The Red Sox and star right fielder Mookie Betts intend to go to an arbitration hearing in February, and there were signs this was coming even a year ago.

Betts was the only arbitration-eligible player on the Red Sox who did not settle on a contract with the team on Friday, when a deadline arrived for all teams and arbitration-eligible players to exchange 2018 salary figures. Jackie Bradley Jr., Xander Bogaerts and Drew Pomeranz were the biggest names to avoid hearings.

Betts filed for a $10.5 million salary and the Red Sox filed at $7.5 million.  Betts and the Red Sox agreed previously that if no figure could be settled on by the Friday deadline, they would proceed to a hearing, assistant general manager Brian O'Halloran said. 

A three-person panel of arbitrators therefore is set to determine what Betts makes in 2018: either the $7.5 million figure the Sox filed or the $10.5 million figure Betts' camp submitted. The arbitrators won't settle on a midpoint for the parties. 

O'Halloran noted to the Globe there are no hard feelings involved.

Nonetheless, such a large gap would seem to provide incentive to settle. The parties technically could still decide to do so, but that would take a change of course from the present plan. The idea was to settle any time before Friday, and they did not. 

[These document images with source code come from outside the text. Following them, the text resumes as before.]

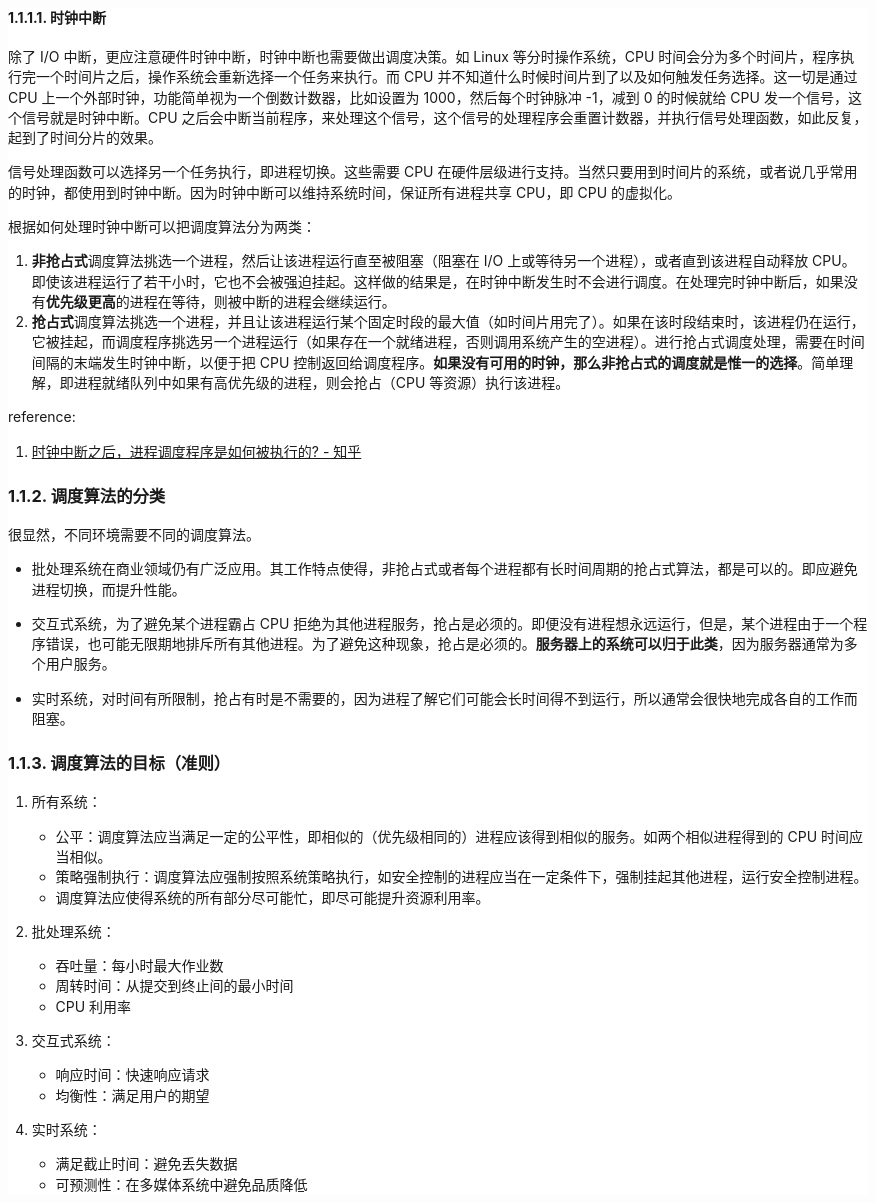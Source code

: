 <a id="markdown-1111-时钟中断" name="1111-时钟中断"></a>

#### 1.1.1.1. 时钟中断

除了 I/O 中断，更应注意硬件时钟中断，时钟中断也需要做出调度决策。如 Linux 等分时操作系统，CPU 时间会分为多个时间片，程序执行完一个时间片之后，操作系统会重新选择一个任务来执行。而 CPU 并不知道什么时候时间片到了以及如何触发任务选择。这一切是通过 CPU 上一个外部时钟，功能简单视为一个倒数计数器，比如设置为 1000，然后每个时钟脉冲 -1，减到 0 的时候就给 CPU 发一个信号，这个信号就是时钟中断。CPU 之后会中断当前程序，来处理这个信号，这个信号的处理程序会重置计数器，并执行信号处理函数，如此反复，起到了时间分片的效果。

信号处理函数可以选择另一个任务执行，即进程切换。这些需要 CPU 在硬件层级进行支持。当然只要用到时间片的系统，或者说几乎常用的时钟，都使用到时钟中断。因为时钟中断可以维持系统时间，保证所有进程共享 CPU，即 CPU 的虚拟化。

根据如何处理时钟中断可以把调度算法分为两类：

1. **非抢占式**调度算法挑选一个进程，然后让该进程运行直至被阻塞（阻塞在 I/O 上或等待另一个进程），或者直到该进程自动释放 CPU。即使该进程运行了若干小时，它也不会被强迫挂起。这样做的结果是，在时钟中断发生时不会进行调度。在处理完时钟中断后，如果没有**优先级更高**的进程在等待，则被中断的进程会继续运行。
2. **抢占式**调度算法挑选一个进程，并且让该进程运行某个固定时段的最大值（如时间片用完了）。如果在该时段结束时，该进程仍在运行，它被挂起，而调度程序挑选另一个进程运行（如果存在一个就绪进程，否则调用系统产生的空进程）。进行抢占式调度处理，需要在时间间隔的末端发生时钟中断，以便于把 CPU 控制返回给调度程序。**如果没有可用的时钟，那么非抢占式的调度就是惟一的选择**。简单理解，即进程就绪队列中如果有高优先级的进程，则会抢占（CPU 等资源）执行该进程。

reference: 

1. [时钟中断之后，进程调度程序是如何被执行的? - 知乎](https://www.zhihu.com/question/320636133)

<a id="markdown-112-调度算法的分类" name="112-调度算法的分类"></a>

### 1.1.2. 调度算法的分类

很显然，不同环境需要不同的调度算法。

* 批处理系统在商业领域仍有广泛应用。其工作特点使得，非抢占式或者每个进程都有长时间周期的抢占式算法，都是可以的。即应避免进程切换，而提升性能。

* 交互式系统，为了避免某个进程霸占 CPU 拒绝为其他进程服务，抢占是必须的。即便没有进程想永远运行，但是，某个进程由于一个程序错误，也可能无限期地排斥所有其他进程。为了避免这种现象，抢占是必须的。**服务器上的系统可以归于此类**，因为服务器通常为多个用户服务。

* 实时系统，对时间有所限制，抢占有时是不需要的，因为进程了解它们可能会长时间得不到运行，所以通常会很快地完成各自的工作而阻塞。

<a id="markdown-113-调度算法的目标准则" name="113-调度算法的目标准则"></a>

### 1.1.3. 调度算法的目标（准则）

1. 所有系统：
    - 公平：调度算法应当满足一定的公平性，即相似的（优先级相同的）进程应该得到相似的服务。如两个相似进程得到的 CPU 时间应当相似。
    - 策略强制执行：调度算法应强制按照系统策略执行，如安全控制的进程应当在一定条件下，强制挂起其他进程，运行安全控制进程。
    - 调度算法应使得系统的所有部分尽可能忙，即尽可能提升资源利用率。

2. 批处理系统：
    - 吞吐量：每小时最大作业数
    - 周转时间：从提交到终止间的最小时间
    - CPU 利用率

3. 交互式系统：
    - 响应时间：快速响应请求
    - 均衡性：满足用户的期望

4. 实时系统：
    - 满足截止时间：避免丢失数据
    - 可预测性：在多媒体系统中避免品质降低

Betts is asking for near-record money for a first-year arbitration eligible player. Kris Bryant set the record Friday with a $10.85 million settlement.

The hearings can be difficult for player-team relations because teams have to make the case in front of the player that he is worth less money than he wants.

Betts, 25, hit .264, with 24 homers, 102 RBI, 25 stolen bases and a .803 OPS in 2017, numbers that fell from his American League MVP runner-up performance in 2016, but were nonetheless very strong and coupled with first-rate defense.

This offseason is Betts' first of arbitration eligibility. In the first three years of service time in a players' career, there's no recourse if you don't like the salary a team is offering. Teams can pay players anything at league minimum or above. 

The only option a player has in those first three years is to make a stand on principle: you can force the team to technically "renew" your salary, which notes to everyone that you did not agree to the salary. Betts and his agents did that in 2017 when the Sox paid him $950,000, a very high amount relative to most contract renewals.

Some of the standard thinking behind forcing a team to renew a contract is that if an arbitration case comes up down the road — and one now looms for Betts — it's supposed to show the arbitrators that the player felt even in seasons past, he was underpaid.

Still, the Sox may have effectively combatted that perception by paying Betts almost $1 million on a renewal. Per USA Today, that $950,000 agreement in 2017 was "the second-highest one-year deal ever for a non-arbitration-eligible player with two-plus years of big league service." Mike Trout got $1 million in 2014.